De bevolking der Minahasa is van ouds verdeeld in tal van stammen, waarvan die van Tonsea, van Toemboeloe, van Tompakewa en van Toloër het meest op den voorgrond treden. Deze stammen leven in het algemeen onder een zelfde overgeleverd gewoonterecht (adatkabiasaan), doch op tal van punten verschillen de bepalingen van dit gewoonterecht bij de verschillende deelen der bevolking, wat aanleiding geeft tot eigenaardige moeilijkheden, vooral bij de rechtspraak.

Worden de hoogste hoofden der Minahasers tegenwoordig eerste districtshoofden genoemd, met den titel van Hoekoem-Besar of Majoor, vroeger werd aan het opperhoofd van een stam den titel gegeven van kapala im balak of kapala e walak. Die titel stond volstrekt niet, zooals dikwijls beweerd wordt, in verband met de verplichting tot levering van balken of houtwerken aan de toenmalige O.-I. Compagnie. Het woord balak (walak) is een wezenlijk Minahasisch woord, ontstaan buiten den invloed van eenige Europeesche taal; kapala im balak of kapala e walak, kapala balak beteekent eenvoudig: hoofd van de geslachten of van de families, n.l. van de geslachten of families, die tot één stam behooren.

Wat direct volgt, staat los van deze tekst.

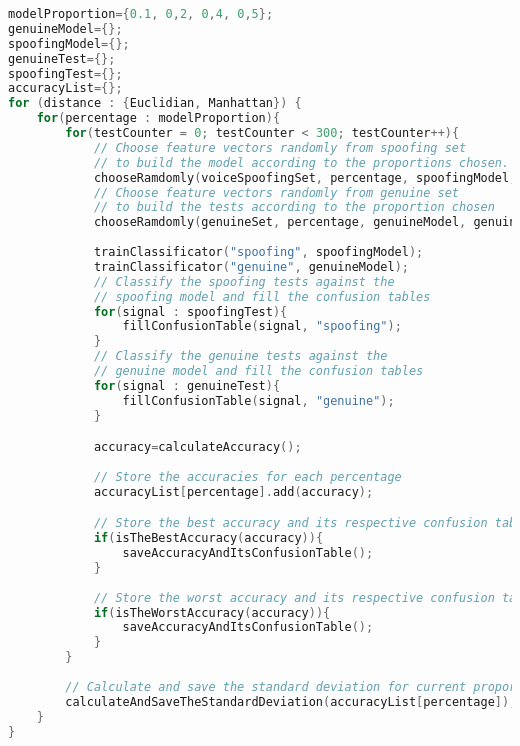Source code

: \begin{lstlisting}[language=C++, caption={Procedure 02 algorithm}, label={lst:experiment02Algo}]
modelProportion={0.1, 0,2, 0,4, 0,5};
genuineModel={};
spoofingModel={};
genuineTest={};
spoofingTest={};
accuracyList={};
for (distance : {Euclidian, Manhattan}) {
	for(percentage : modelProportion){
		for(testCounter = 0; testCounter < 300; testCounter++){
			// Choose feature vectors randomly from spoofing set
			// to build the model according to the proportions chosen.
			chooseRamdomly(voiceSpoofingSet, percentage, spoofingModel, spoofingTest);
			// Choose feature vectors randomly from genuine set
			// to build the tests according to the proportion chosen
			chooseRamdomly(genuineSet, percentage, genuineModel, genuineTest);
			
			trainClassificator("spoofing", spoofingModel);
			trainClassificator("genuine", genuineModel);
			// Classify the spoofing tests against the 
			// spoofing model and fill the confusion tables
			for(signal : spoofingTest){
				fillConfusionTable(signal, "spoofing");
			} 
			// Classify the genuine tests against the
			// genuine model and fill the confusion tables
			for(signal : genuineTest){
				fillConfusionTable(signal, "genuine");
			}

			accuracy=calculateAccuracy();
			
			// Store the accuracies for each percentage
			accuracyList[percentage].add(accuracy);

			// Store the best accuracy and its respective confusion table
			if(isTheBestAccuracy(accuracy)){
				saveAccuracyAndItsConfusionTable();
			}
			
			// Store the worst accuracy and its respective confusion table
			if(isTheWorstAccuracy(accuracy)){
				saveAccuracyAndItsConfusionTable();
			}
		}
		
		// Calculate and save the standard deviation for current proportion
		calculateAndSaveTheStandardDeviation(accuracyList[percentage]);
	}
}				
\end{lstlisting}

Ongeveer 70 jaren geleden is de Protestantsche zending hare werkzaamheden in de Minahasa begonnen en met verrassende resultaten, ook door hare talrijke Inlandsche scholen. Er is in de Minahasa een niet onbelangrijke kern van geloovigen, die het waarlijk meenen met hun godsdienst en diensvolgens leven; die onmiskenbaar een gunstigen invloed uitoefenen op het overige deel der bevolking en langzamerhand een Christelijken stempel hebben gedrukt op de geheele Inlandsche maatschappij in die streek. Ook het Bestuur heeft in den loop der tijden veel gedaan voor den vooruitgang en de ontwikkeling der Minahasers, terwijl het door zijne welwillende houding de zending buiten kijf indirect zeer bevorderd heeft; zonder den moreelen steun van het Bestuur zou zij zeker in zoo’n betrekkelijk korten tijd niet zulke vruchten gedragen hebben. De Minahasers kunnen gerust tot de meest beschaafde volken van den Indischen archipel gerekend worden, en ook tot onze trouwste onderdanen. De Minahasa maakt met zijne goede wegen, keurig aangelegde dorpen met nette woningen, de vriendelijkheid der bewoners enz. een aangenamen indruk. De grond is zeer vulkanisch, maar tevens zeer vruchtbaar.

Tot de voornaamste voortbrengselen behooren: rijst, maïs, koffie, kokosnoten en muskaatnoten, terwijl de uitvoer van copra belangrijk is en steeds toeneemt. Overigens staat de landbouw niet op een al te hoogen trap en is die nog voor veel verbetering vatbaar. _

De industrie verkeert nog op vrij lagen trap; men heeft er gebrek aan geschikte timmerlieden, smeden enz. Eene ambachtsschool moet voor de Minahasa dringend noodig genoemd worden.

De voornaamste plaatsen zijn:

in de afdeeling Menado: behalve de hoofdplaats van het gewest, Menado, Tikala, Negriebahroe, Singkil, Maoembi, Kokoleh, Licoepang, Ajermadidi en Kema;

in de afdeeling Tondano: Tondano (afdeelingshoofdplaats aan het meer van dien naam), Kakas, Rembokken, Langowan, Tomohon, Sarongsong, Kakaskassen, Lotta, Ratahan en Liwoetoeng;

in de afdeeling Amoerang: afdeelingshoofdplaats Amoerang (aan de prachtige baai van dien naam), Malikoe, Bitoeng, Toempaan, Sonder, Kolongan-atas, Leilem, Tintjep, Kawangkoan, Lansot, Tompasso, Romoön, Tengah, Pakoe, Koemelemboeai, Motoling, Pontak, Tanawangko, Woloan, Taratara, Tombatoe, Moendoeng.